(AVAILABLE DATA begins)
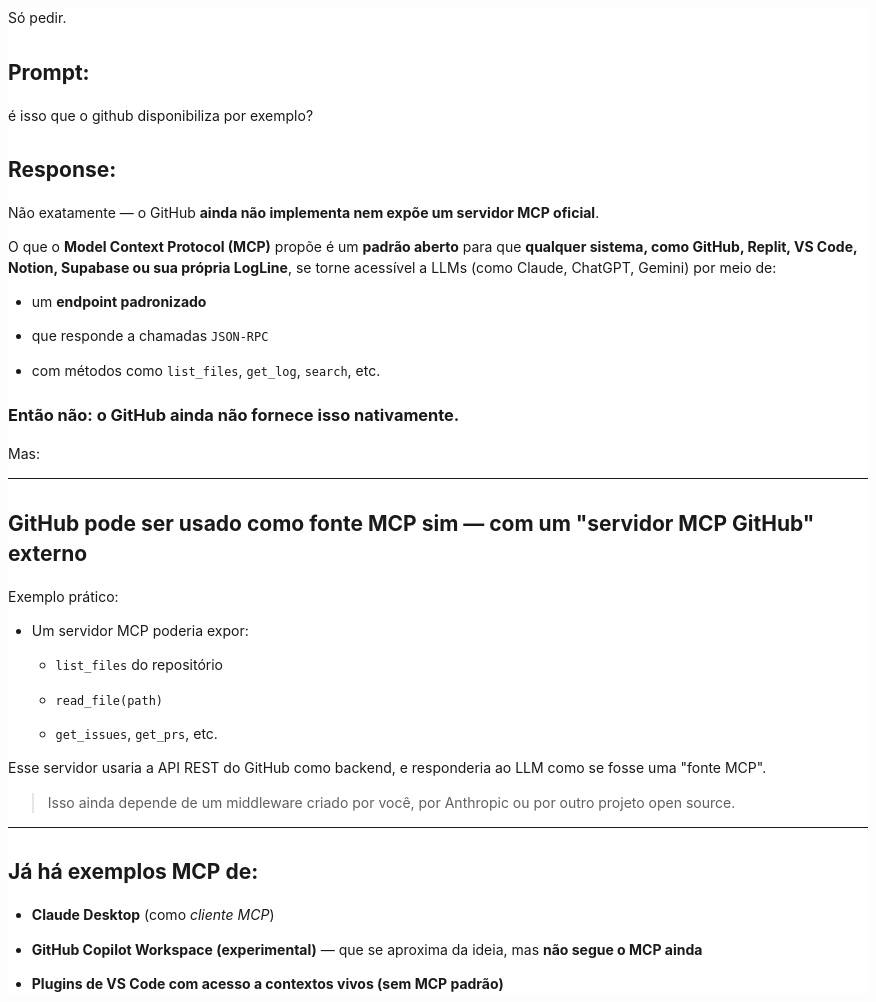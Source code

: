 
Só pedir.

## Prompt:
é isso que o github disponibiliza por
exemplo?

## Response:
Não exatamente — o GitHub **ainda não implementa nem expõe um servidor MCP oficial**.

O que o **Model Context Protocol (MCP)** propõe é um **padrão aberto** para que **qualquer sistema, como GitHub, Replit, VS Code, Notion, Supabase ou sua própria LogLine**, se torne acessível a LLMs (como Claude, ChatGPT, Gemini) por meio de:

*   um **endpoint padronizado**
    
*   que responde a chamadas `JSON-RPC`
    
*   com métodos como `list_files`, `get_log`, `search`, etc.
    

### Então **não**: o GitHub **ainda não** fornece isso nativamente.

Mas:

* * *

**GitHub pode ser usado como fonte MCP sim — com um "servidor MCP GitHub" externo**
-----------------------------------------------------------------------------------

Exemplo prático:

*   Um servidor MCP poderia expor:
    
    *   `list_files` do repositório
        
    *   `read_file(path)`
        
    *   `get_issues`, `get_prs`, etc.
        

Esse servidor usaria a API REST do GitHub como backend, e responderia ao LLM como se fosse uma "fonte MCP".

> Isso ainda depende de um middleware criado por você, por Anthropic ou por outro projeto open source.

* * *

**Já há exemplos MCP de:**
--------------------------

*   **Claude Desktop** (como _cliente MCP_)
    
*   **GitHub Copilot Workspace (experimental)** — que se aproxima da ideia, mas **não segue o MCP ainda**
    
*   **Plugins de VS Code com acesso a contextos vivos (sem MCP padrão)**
(AVAILABLE DATA ends)
ACTION ITEM.
Nothing but the lines from the start of the records above through the line with "Não exatamente —" should be retyped, each exactly as written; leave out all pictures.

SOLUTION TO THIS PROBLEM.
Source code

: 
Só pedir.

## Prompt:
é isso que o github disponibiliza por
exemplo?

## Response:
Não exatamente — o GitHub **ainda não implementa nem expõe um servidor MCP oficial**.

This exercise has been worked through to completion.